I suppose we could do that, but I don't see what that buys us, other than making the action server implementation take more responsibility over communicating state knowledge. That might be nice for power users, but probably not nice for other users. If the reason you mention that is because you don't want to deal with more changes in the future, I don't know that after preemption there is any other serious ask where we might want to extend this, given ~10 years of ROS1 actionlib existing. If we didn't come up with more in that phase, I don't expect anything more to come in the next ~10 years of ROS2 actions, this request is just to match feature parity.

Reducing the action state machine I don't think is a good or bad idea intrinsically, it just is a shift in perspective of responsibility. However if you reduce the state machine but keep the ResultCode the same, then its actively inhibiting again. You'd need to essentially remove the concept of a ResultCode (or extend it like we're asking for) and just return the action and let the action server implementation be responsible for fully communicating result information in its result fields. I think the ResultCode was a great idea in ROS2 to let us abstract away the result information from the specific implementation, but it just needs to be complete and on parity with actionlib common uses. Your suggestion above includes Preemption, so I'm OK with it either way. I don't know that reducing the state machine but including an extended ResultCode definition buys you much if any simplification. But I think we'd be open for that direction if you believed in it strongly.

@sloretz
Copy link
Contributor

sloretz commented Jul 1, 2020

I suppose we could do that, but I don't see what that buys us, other than making the action server implementation take more responsibility over communicating state knowledge.

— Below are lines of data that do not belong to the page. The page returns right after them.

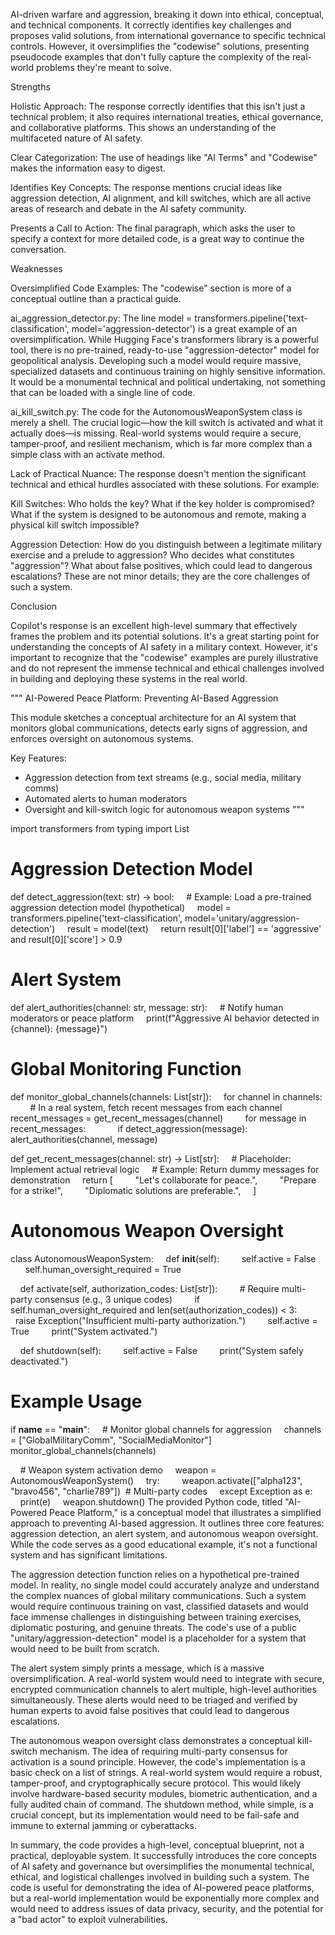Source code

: AI-driven warfare and aggression, breaking it down into ethical, conceptual, and technical components. It correctly identifies key challenges and proposes valid solutions, from international governance to specific technical controls. However, it oversimplifies the "codewise" solutions, presenting pseudocode examples that don't fully capture the complexity of the real-world problems they're meant to solve.

Strengths

Holistic Approach: The response correctly identifies that this isn't just a technical problem; it also requires international treaties, ethical governance, and collaborative platforms. This shows an understanding of the multifaceted nature of AI safety.

Clear Categorization: The use of headings like "AI Terms" and "Codewise" makes the information easy to digest.

Identifies Key Concepts: The response mentions crucial ideas like aggression detection, AI alignment, and kill switches, which are all active areas of research and debate in the AI safety community.

Presents a Call to Action: The final paragraph, which asks the user to specify a context for more detailed code, is a great way to continue the conversation.

Weaknesses

Oversimplified Code Examples: The "codewise" section is more of a conceptual outline than a practical guide.

ai_aggression_detector.py: The line model = transformers.pipeline('text-classification', model='aggression-detector') is a great example of an oversimplification. While Hugging Face's transformers library is a powerful tool, there is no pre-trained, ready-to-use "aggression-detector" model for geopolitical analysis. Developing such a model would require massive, specialized datasets and continuous training on highly sensitive information. It would be a monumental technical and political undertaking, not something that can be loaded with a single line of code.

ai_kill_switch.py: The code for the AutonomousWeaponSystem class is merely a shell. The crucial logic—how the kill switch is activated and what it actually does—is missing. Real-world systems would require a secure, tamper-proof, and resilient mechanism, which is far more complex than a simple class with an activate method.

Lack of Practical Nuance: The response doesn't mention the significant technical and ethical hurdles associated with these solutions. For example:

Kill Switches: Who holds the key? What if the key holder is compromised? What if the system is designed to be autonomous and remote, making a physical kill switch impossible?

Aggression Detection: How do you distinguish between a legitimate military exercise and a prelude to aggression? Who decides what constitutes "aggression"? What about false positives, which could lead to dangerous escalations? These are not minor details; they are the core challenges of such a system.

Conclusion

Copilot's response is an excellent high-level summary that effectively frames the problem and its potential solutions. It's a great starting point for understanding the concepts of AI safety in a military context. However, it's important to recognize that the "codewise" examples are purely illustrative and do not represent the immense technical and ethical challenges involved in building and deploying these systems in the real world.

"""
AI-Powered Peace Platform: Preventing AI-Based Aggression

This module sketches a conceptual architecture for an AI system that monitors global communications,
detects early signs of aggression, and enforces oversight on autonomous systems.

Key Features:
- Aggression detection from text streams (e.g., social media, military comms)
- Automated alerts to human moderators
- Oversight and kill-switch logic for autonomous weapon systems
"""

import transformers
from typing import List

# Aggression Detection Model
def detect_aggression(text: str) -> bool:
    # Example: Load a pre-trained aggression detection model (hypothetical)
    model = transformers.pipeline('text-classification', model='unitary/aggression-detection')
    result = model(text)
    return result[0]['label'] == 'aggressive' and result[0]['score'] > 0.9

# Alert System
def alert_authorities(channel: str, message: str):
    # Notify human moderators or peace platform
    print(f"Aggressive AI behavior detected in {channel}: {message}")

# Global Monitoring Function
def monitor_global_channels(channels: List[str]):
    for channel in channels:
        # In a real system, fetch recent messages from each channel
        recent_messages = get_recent_messages(channel)
        for message in recent_messages:
            if detect_aggression(message):
                alert_authorities(channel, message)

def get_recent_messages(channel: str) -> List[str]:
    # Placeholder: Implement actual retrieval logic
    # Example: Return dummy messages for demonstration
    return [
        "Let's collaborate for peace.",
        "Prepare for a strike!",
        "Diplomatic solutions are preferable.",
    ]

# Autonomous Weapon Oversight
class AutonomousWeaponSystem:
    def __init__(self):
        self.active = False
        self.human_oversight_required = True

    def activate(self, authorization_codes: List[str]):
        # Require multi-party consensus (e.g., 3 unique codes)
        if self.human_oversight_required and len(set(authorization_codes)) < 3:
            raise Exception("Insufficient multi-party authorization.")
        self.active = True
        print("System activated.")

    def shutdown(self):
        self.active = False
        print("System safely deactivated.")

# Example Usage
if __name__ == "__main__":
    # Monitor global channels for aggression
    channels = ["GlobalMilitaryComm", "SocialMediaMonitor"]
    monitor_global_channels(channels)

    # Weapon system activation demo
    weapon = AutonomousWeaponSystem()
    try:
        weapon.activate(["alpha123", "bravo456", "charlie789"])  # Multi-party codes
    except Exception as e:
        print(e)
    weapon.shutdown()
The provided Python code, titled "AI-Powered Peace Platform," is a conceptual model that illustrates a simplified approach to preventing AI-based aggression. It outlines three core features: aggression detection, an alert system, and autonomous weapon oversight. While the code serves as a good educational example, it's not a functional system and has significant limitations.

The aggression detection function relies on a hypothetical pre-trained model. In reality, no single model could accurately analyze and understand the complex nuances of global military communications. Such a system would require continuous training on vast, classified datasets and would face immense challenges in distinguishing between training exercises, diplomatic posturing, and genuine threats. The code's use of a public "unitary/aggression-detection" model is a placeholder for a system that would need to be built from scratch.

The alert system simply prints a message, which is a massive oversimplification. A real-world system would need to integrate with secure, encrypted communication channels to alert multiple, high-level authorities simultaneously. These alerts would need to be triaged and verified by human experts to avoid false positives that could lead to dangerous escalations.

The autonomous weapon oversight class demonstrates a conceptual kill-switch mechanism. The idea of requiring multi-party consensus for activation is a sound principle. However, the code's implementation is a basic check on a list of strings. A real-world system would require a robust, tamper-proof, and cryptographically secure protocol. This would likely involve hardware-based security modules, biometric authentication, and a fully audited chain of command. The shutdown method, while simple, is a crucial concept, but its implementation would need to be fail-safe and immune to external jamming or cyberattacks.

In summary, the code provides a high-level, conceptual blueprint, not a practical, deployable system. It successfully introduces the core concepts of AI safety and governance but oversimplifies the monumental technical, ethical, and logistical challenges involved in building such a system. The code is useful for demonstrating the idea of AI-powered peace platforms, but a real-world implementation would be exponentially more complex and would need to address issues of data privacy, security, and the potential for a "bad actor" to exploit vulnerabilities.
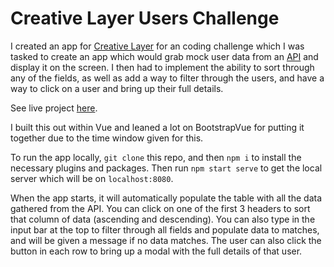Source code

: # Creative Layer Users Challenge

I created an app for [Creative Layer](https://www.creativelayer.com/) for an coding challenge which I was tasked to create an app which would grab mock user data from an [API](https://5fbc04c1c09c200016d4160c.mockapi.io/api/v1/customers) and display it on the screen.  I then had to implement the ability to sort through any of the fields, as well as add a way to filter through the users, and have a way to click on a user and bring up their full details.

See live project [here](https://cl-users-challenge.netlify.com).

I built this out within Vue and leaned a lot on BootstrapVue for putting it together due to the time window given for this.

To run the app locally, `git clone` this repo, and then `npm i` to install the necessary plugins and packages.  Then run `npm start serve` to get the local server which will be on `localhost:8080`.

When the app starts, it will automatically populate the table with all the data gathered from the API.  You can click on one of the first 3 headers to sort that column of data (ascending and descending).  You can also type in the input bar at the top to filter through all fields and populate data to matches, and will be given a message if no data matches.  The user can also click the button in each row to bring up a modal with the full details of that user.
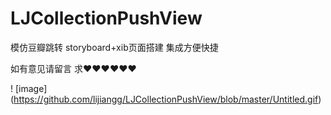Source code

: # LJCollectionPushView

模仿豆瓣跳转  storyboard+xib页面搭建  集成方便快捷  

如有意见请留言 求❤️❤️❤️❤️❤️❤️

! [image] (https://github.com/lijiangg/LJCollectionPushView/blob/master/Untitled.gif)

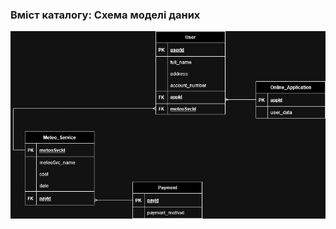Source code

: ### Вміст каталогу: Схема моделі даних

![](https://github.com/oleksandrblazhko/ai-212-ivanov/blob/ai-212-ivanov-Laboratory_Work_5/2-SoftwareDesign/2.3-DataModel/DataModelDiagram.jpg?raw=true)
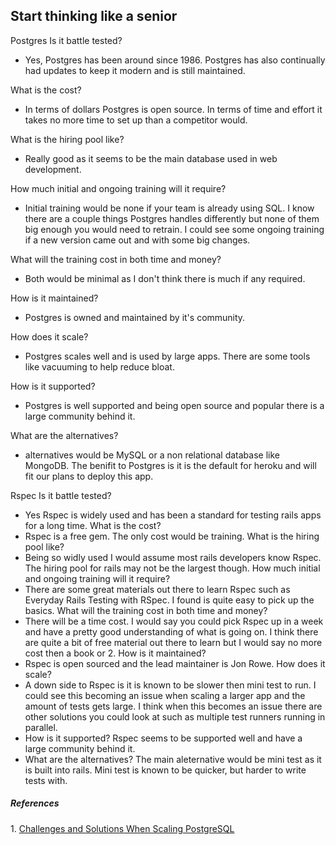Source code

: ## Start thinking like a senior

Postgres
Is it battle tested?
- Yes, Postgres has been around since 1986. Postgres has also continually had updates to keep it modern and is still maintained.


What is the cost?
- In terms of dollars Postgres is open source. In terms of time and effort it takes no more time to set up than a competitor would.

What is the hiring pool like?
- Really good as it seems to be the main database used in web development.

How much initial and ongoing training will it require?
- Initial training would be none if your team is already using SQL. I know there are a couple things Postgres handles differently but none of them big enough you would need to retrain. I could see some ongoing training if a new version came out and with some big changes.

What will the training cost in both time and money?
- Both would be minimal as I don't think there is much if any required.

How is it maintained?
- Postgres is owned and maintained by it's community.

How does it scale?
- Postgres scales well and is used by large apps. There are some tools like vacuuming to help reduce bloat.

How is it supported?
- Postgres is well supported and being open source and popular there is a large community behind it.

What are the alternatives?
- alternatives would be MySQL or a non relational database like MongoDB. The benifit to Postgres is it is the default for heroku and will fit our plans to deploy this app.

Rspec
Is it battle tested?

- Yes Rspec is widely used and has been a standard for testing rails apps for a long time.
  What is the cost?
- Rspec is a free gem. The only cost would be training.
  What is the hiring pool like?
- Being so widly used I would assume most rails developers know Rspec. The hiring pool for rails may not be the largest though.
  How much initial and ongoing training will it require?
- There are some great materials out there to learn Rspec such as Everyday Rails Testing with RSpec. I found is quite easy to pick up the basics.
  What will the training cost in both time and money?
- There will be a time cost. I would say you could pick Rspec up in a week and have a pretty good understanding of what is going on. I think there are quite a bit of free material out there to learn but I would say no more cost then a book or 2.
  How is it maintained?
- Rspec is open sourced and the lead maintainer is Jon Rowe.
  How does it scale?
- A down side to Rspec is it is known to be slower then mini test to run. I could see this becoming an issue when scaling a larger app and the amount of tests gets large. I think when this becomes an issue there are other solutions you could look at such as multiple test runners running in parallel.
- How is it supported?
  Rspec seems to be supported well and have a large community behind it.
- What are the alternatives?
  The main aleternative would be mini test as it is built into rails. Mini test is known to be quicker, but harder to write tests with.

##### _References_

<a id="1">1. </a>[Challenges and Solutions When Scaling PostgreSQL](https://onesignal.com/blog/lessons-learned-from-5-years-of-scaling-postgresql/)
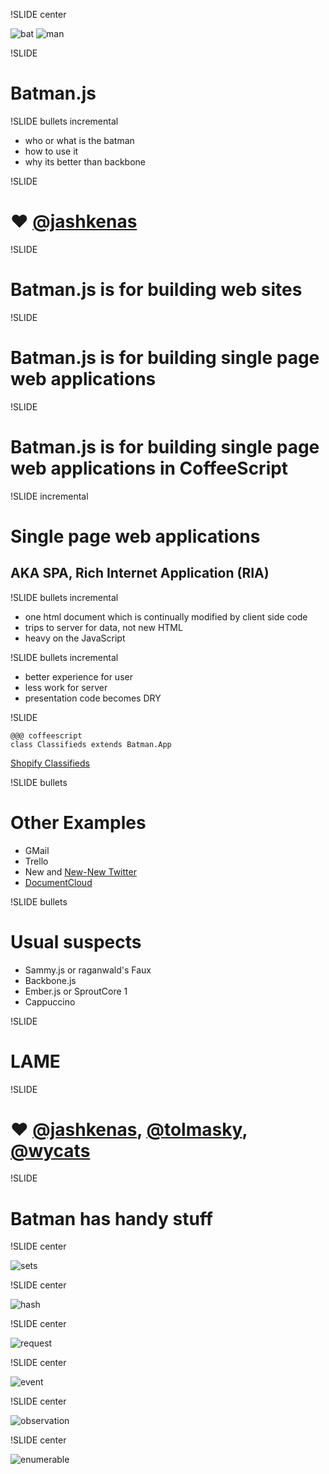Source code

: !SLIDE center

![bat](bat.jpg)
![man](man.jpg)

!SLIDE

# Batman.js

!SLIDE bullets incremental

* who or what is the batman
* how to use it
* why its better than backbone

!SLIDE

# ❤ [@jashkenas](http://twitter.com/jashkenas)

!SLIDE

# Batman.js is for building web sites

!SLIDE

# Batman.js is for building single page web applications

!SLIDE

# Batman.js is for building single page web applications in CoffeeScript

!SLIDE incremental

# Single page web applications

## AKA SPA, Rich Internet Application (RIA)

!SLIDE bullets incremental

 * one html document which is continually modified by client side code
 * trips to server for data, not new HTML
 * heavy on the JavaScript

!SLIDE bullets incremental

 * better experience for user
 * less work for server
 * presentation code becomes DRY

!SLIDE

    @@@ coffeescript
    class Classifieds extends Batman.App

[Shopify Classifieds](http://batman-classifieds.heroku.com/)

!SLIDE bullets

# Other Examples

 * GMail
 * Trello
 * New and [New-New Twitter](http://twitter.com)
 * [DocumentCloud](http://documentcloud.com)

!SLIDE bullets

# Usual suspects

 * Sammy.js or raganwald's Faux
 * Backbone.js
 * Ember.js or SproutCore 1
 * Cappuccino

!SLIDE

# LAME

!SLIDE

# ❤ [@jashkenas](http://twitter.com/jashkenas), [@tolmasky](http://twitter.com/tolmasky), [@wycats](http://twitter.com/wycats)

!SLIDE

# Batman has handy stuff

!SLIDE center

![sets](nesting_dolls.jpg)

!SLIDE center

![hash](hashes.jpg)

!SLIDE center

![request](request.jpg)

!SLIDE center

![event](event.jpg)

!SLIDE center

![observation](observation.jpg)

!SLIDE center

![enumerable](enumerable.jpg)
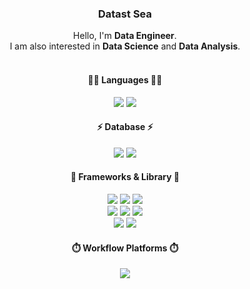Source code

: <!-- Badge: https://github.com/alexandresanlim/Badges4-README.md-Profile -->

<div align=center>
  
  <h3>Datast Sea</h3>
  
  <div>Hello, I'm <strong>Data Engineer</strong>.</div>
  <div>I am also interested in <strong>Data Science</strong> and <strong>Data Analysis</strong>.</div>
  <br/>
  
  <h4>👩‍💻 Languages 👩‍💻</h4>
  <div>
    <img src="https://img.shields.io/badge/Python-FFD43B?style=for-the-badge&logo=python&logoColor=blue">
    <img src="https://img.shields.io/badge/JavaScript-323330?style=for-the-badge&logo=javascript&logoColor=F7DF1E">
  </div>
  
  <h4>⚡ Database ⚡</h4>
  <div>
    <img src="https://img.shields.io/badge/MySQL-005C84?style=for-the-badge&logo=mysql&logoColor=white">
    <img src="https://img.shields.io/badge/MongoDB-4EA94B?style=for-the-badge&logo=mongodb&logoColor=white">
<!--     <img src="https://img.shields.io/badge/redis-%23DD0031.svg?&style=for-the-badge&logo=redis&logoColor=white"> -->
  </div>
  
  <h4>🚀 Frameworks & Library 🚀</h4>
  <div>
    <img src="https://img.shields.io/badge/Apache_Spark-FFFFFF?style=for-the-badge&logo=apachespark&logoColor=#E35A16">
    <img src="https://img.shields.io/badge/Apache_Hadoop-66CCFF?style=for-the-badge&logo=apachehadoop&logoColor=white">
    <img src="https://img.shields.io/badge/Docker-2CA5E0?style=for-the-badge&logo=docker&logoColor=white">
<!--     <img src="https://img.shields.io/badge/kubernetes-326ce5.svg?&style=for-the-badge&logo=kubernetes&logoColor=white"> -->
    <br/>
    <img src="https://img.shields.io/badge/Flask-000000?style=for-the-badge&logo=flask&logoColor=white">
<!--     <img src="https://img.shields.io/badge/fastapi-109989?style=for-the-badge&logo=FASTAPI&logoColor=white"> -->
<!--     <img src="https://img.shields.io/badge/Django-092E20?style=for-the-badge&logo=django&logoColor=green"> -->
<!--     <br/> -->
    <img src="https://img.shields.io/badge/Node.js-339933?style=for-the-badge&logo=nodedotjs&logoColor=white">
    <img src="https://img.shields.io/badge/Express.js-000000?style=for-the-badge&logo=express&logoColor=white">
    <br/>
    <img src="https://img.shields.io/badge/jQuery-0769AD?style=for-the-badge&logo=jquery&logoColor=white">
<!--     <img src="https://img.shields.io/badge/Chart.js-FF6384?style=for-the-badge&logo=chartdotjs&logoColor=white"> -->
    <img src="https://img.shields.io/badge/Bootstrap-563D7C?style=for-the-badge&logo=bootstrap&logoColor=white">
  </div>
  
  <h4>⏱️ Workflow Platforms ⏱️</h4>
  <div>
    <img src="https://img.shields.io/badge/Airflow-017CEE?style=for-the-badge&logo=Apache%20Airflow&logoColor=white">
  </div>
  
<!--   <h4>📊 Analytics 📊</h4>
  <div>
    <img src="https://img.shields.io/badge/Tableau-E97627?style=for-the-badge&logo=Tableau&logoColor=white">
  </div>
  
  <h4>🤖 Artificial Intelligence 🤖</h4>
  <div>
    <img src="https://img.shields.io/badge/TensorFlow-FF6F00?style=for-the-badge&logo=tensorflow&logoColor=white">
    <img src="https://img.shields.io/badge/Keras-FF0000?style=for-the-badge&logo=keras&logoColor=white">
    <img src="https://img.shields.io/badge/PyTorch-EE4C2C?style=for-the-badge&logo=pytorch&logoColor=white">
    <br/>
    <img src="https://img.shields.io/badge/scikit_learn-F7931E?style=for-the-badge&logo=scikit-learn&logoColor=white">
    <img src="https://img.shields.io/badge/SciPy-654FF0?style=for-the-badge&logo=SciPy&logoColor=white">
  </div> -->

</div>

Hopefully it makes it easier to implement an action server because it means fewer functions to be aware of.
The design proposed by @naiveHobo means someone implementing an action server must choose to call one of:

Simplifying the state machine means there would only be one method instead of those four.

  • done(goal_status, result_msg)

Simplifying might also mean the name of is_canceling() would change to client_requested_cancelation() since canceling would no longer be a state in the state machine.


Regardless of implementation details, the concept of supporting preemption was important in ROS1 and missing in ROS2 & its useful context.

Action servers can already implement preemption in ROS 2 by aborting the current goal when they accept a new goal.
If I understand correctly this issue is about making action clients aware that preemption is the reason for their goal being aborted.

I don't really want to discuss the specifics of BtActionNode since its off topic and I think it will digress this discussion to unimportant nit-picking. The specific way we handle the action server isn't really important for this request, I don't think.

Some amount of discussion of BtActionNode is relevant for justifying the design change.
Why does BtActionNode want to know if an action server preempted its goal?
What will BtActionNode do that it wouldn't do in any other kind of abort?

Maybe BtActionNode doesn't need to be discussed if it's justified by existing use cases in ROS 1, so I went looking for how preemption was used client side.
It looks like ROS 1 action clients get this info from the PREEMPTED enum in the GoalStatus message or the member in Python.
I used the prerelease script to check out all repos that depend on actionlib (depth 1) in ROS Melodic and grep'd for PREEMPTED.
Here's what I found ignoring unit tests and c++ functions that translate action status to a human readable string.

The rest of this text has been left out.